When they went back into the house, I didn’t know what to do. I’m not familiar with the area yet, and I was beginning to worry that someone might walk past. You are never really alone in a place like this. It looks dead, but try to find a bit of peace and quiet
and before you know it you run into some farmer on his tractor, a hunter looking you up and down, a kid on a bicycle setting off to build a den in the woods. After a little while, since I hadn’t seen them come out again, I left the motorbike behind a low wall and crept closer to the house. All of a sudden I had a premonition. I raced round to the back of the house. By the time I got there, I was out of breath and had to wait until my heart had stopped hammering so I could listen for noises. Not a sound. I inched along the wall, taking care to watch where I placed my feet, until I came to a pair of shutters with the bottom slats missing. Stepping onto a stone curb, I hoisted myself up a little until I could peer inside. The kitchen. It was horribly old-fashioned, and would need a lot of expensive work. But my lovebirds had other things on their mind. Sophie was leaning against the carved stone sink, her dress hiked up to her hips; Vincent, with his trousers around his ankles, was conscientiously fucking her. Clearly his mother’s death has not left the lad completely at a loss. From my vantage point, I could only see his back and his buttocks which clenched as he pumped into her. It looked ridiculous. What was beautiful, on the other hand, was Sophie’s face. Her arms clasped around her husband’s neck as though carrying a basket, she was standing on tiptoe, her eyes closed, the pleasure so intense it transfigured her. A pretty face, so pale and taut, utterly absorbed as though in sleep. I managed to take a couple of decent photographs. Vincent speeded up his perfunctory in–out motions, his pale buttocks clenched faster, harder. I could tell from Sophie’s face that she was about to come. Her lips parted, her eyes flew wide and a passionate wail rose in her. It was magnificent. Exactly what I hope to see the day I kill her. Her head jerked back and she suddenly slumped onto Vincent’s shoulder, sinking her teeth into his jacket as she quivered.

Enjoy
the ride, my angel, make the most of it.

At that moment, it occurred to me that I hadn’t seen her pills lying around the bathroom for a while. They seem to have decided to try for a baby. Not that it worries me. On the contrary, it gives me ideas.

I let them head back to Paris at their own pace. I waited around until noon, when the estate agent closed for the day. The house in the window is marked
SOLD
. Fine. It will mean spending weekends in the country. Why not?

January 17

Ideas are curious things. They evidently come from a certain receptiveness of mind. So, the day before yesterday, as I was wandering aimlessly around their apartment, I began leafing through some books Sophie has stacked next to the desk in the study. Almost at the bottom of the pile, there were two titles from the Press Research Library: a monograph about the journalist Albert Londres, and a
French–English Glossary of Media and Marketing Terms
. Both borrowed on the same day. I returned them.
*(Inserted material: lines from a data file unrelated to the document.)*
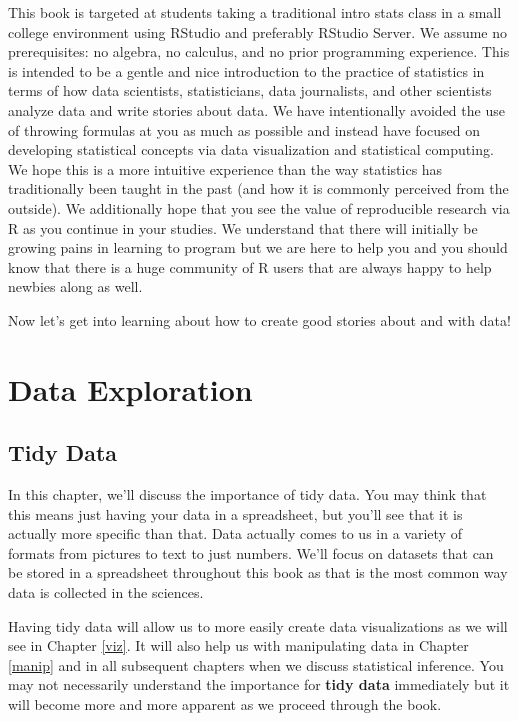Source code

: \documentclass[]{tufte-book}
\begin{document}
This book is targeted at students taking a traditional intro stats class
in a small college environment using RStudio and preferably RStudio
Server. We assume no prerequisites: no algebra, no calculus, and no
prior programming experience. This is intended to be a gentle and nice
introduction to the practice of statistics in terms of how data
scientists, statisticians, data journalists, and other scientists
analyze data and write stories about data. We have intentionally avoided
the use of throwing formulas at you as much as possible and instead have
focused on developing statistical concepts via data visualization and
statistical computing. We hope this is a more intuitive experience than
the way statistics has traditionally been taught in the past (and how it
is commonly perceived from the outside). We additionally hope that you
see the value of reproducible research via R as you continue in your
studies. We understand that there will initially be growing pains in
learning to program but we are here to help you and you should know that
there is a huge community of R users that are always happy to help
newbies along as well.

Now let's get into learning about how to create good stories about and
with data!

\part{Data Exploration}\label{part-data-exploration}

\chapter{Tidy Data}\label{tidy}

In this chapter, we'll discuss the importance of tidy data. You may
think that this means just having your data in a spreadsheet, but you'll
see that it is actually more specific than that. Data actually comes to
us in a variety of formats from pictures to text to just numbers. We'll
focus on datasets that can be stored in a spreadsheet throughout this
book as that is the most common way data is collected in the sciences.

Having tidy data will allow us to more easily create data visualizations
as we will see in Chapter \ref{viz}. It will also help us with
manipulating data in Chapter \ref{manip} and in all subsequent chapters
when we discuss statistical inference. You may not necessarily
understand the importance for \textbf{tidy data} immediately but it will
become more and more apparent as we proceed through the book.
\end{document}

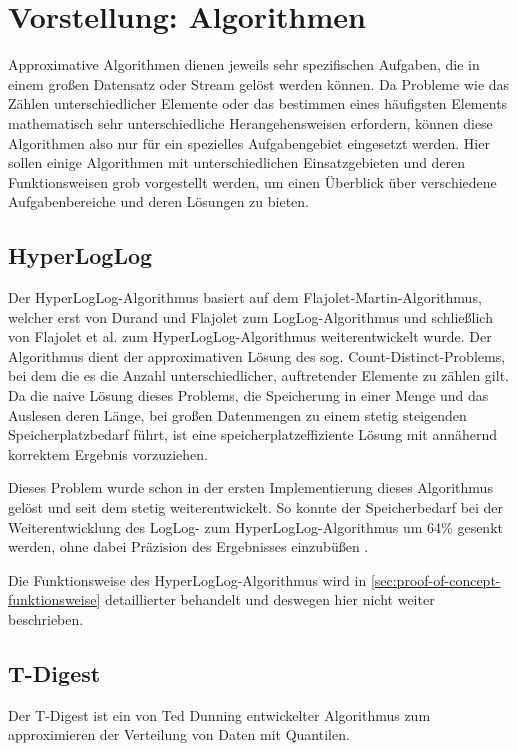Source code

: \section{Vorstellung: Algorithmen}

Approximative Algorithmen dienen jeweils sehr spezifischen Aufgaben, die in einem großen Datensatz oder Stream gelöst werden können.
Da Probleme wie das Zählen unterschiedlicher Elemente oder das bestimmen eines häufigsten Elements mathematisch sehr unterschiedliche Herangehensweisen erfordern, können diese Algorithmen also nur für ein spezielles Aufgabengebiet eingesetzt werden.
Hier sollen einige Algorithmen mit unterschiedlichen Einsatzgebieten und deren Funktionsweisen grob vorgestellt werden, um einen Überblick über verschiedene Aufgabenbereiche und deren Lösungen zu bieten.

\subsection{HyperLogLog}

Der HyperLogLog-Algorithmus basiert auf dem Flajolet-Martin-Algorithmus, welcher erst von Durand und Flajolet \cite{durand2003} zum LogLog-Algorithmus und schließlich von Flajolet et al. \cite{flajolet2007} zum HyperLogLog-Algorithmus weiterentwickelt wurde.
Der Algorithmus dient der approximativen Lösung des sog. Count-Distinct-Problems, bei dem die es die Anzahl unterschiedlicher, auftretender Elemente zu zählen gilt.
Da die naive Lösung dieses Problems, die Speicherung in einer Menge und das Auslesen deren Länge, bei großen Datenmengen zu einem stetig steigenden Speicherplatzbedarf führt, ist eine speicherplatzeffiziente Lösung mit annähernd korrektem Ergebnis vorzuziehen.

Dieses Problem wurde schon in der ersten Implementierung dieses Algorithmus gelöst und seit dem stetig weiterentwickelt.
So konnte der Speicherbedarf bei der Weiterentwicklung des LogLog- zum HyperLogLog-Algorithmus um 64\% gesenkt werden, ohne dabei Präzision des Ergebnisses einzubüßen \cite{flajolet2007}.

Die Funktionsweise des HyperLogLog-Algorithmus wird in \autoref{sec:proof-of-concept-funktionsweise} detaillierter behandelt und deswegen hier nicht weiter beschrieben.

\subsection{T-Digest}

Der T-Digest ist ein von Ted Dunning entwickelter Algorithmus zum approximieren der Verteilung von Daten mit Quantilen.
There is an “express counter” where people in a hurry can simply deposit their books. It saves time. I found it very practical.

January 18

Something else to put in her notebook: Sophie somehow missed two final demands for the phone bill. Now they’ve been cut off. Vincent isn’t happy. Sophie is crying. Things are bad at the moment, they argue a lot. For all that, Sophie is doing her best to pay careful attention to her actions, to Vincent, to everything
– she may even be trying not to dream. She contacts her therapist to see whether she can bring her next appointment forward. Her sleep patterns are chaotic, they fluctuate wildly, some nights she feels as if she has slipped into a coma, other nights she cannot get a wink of sleep. She spends long hours standing at the open window, smoking. I’m worried she’ll catch a cold.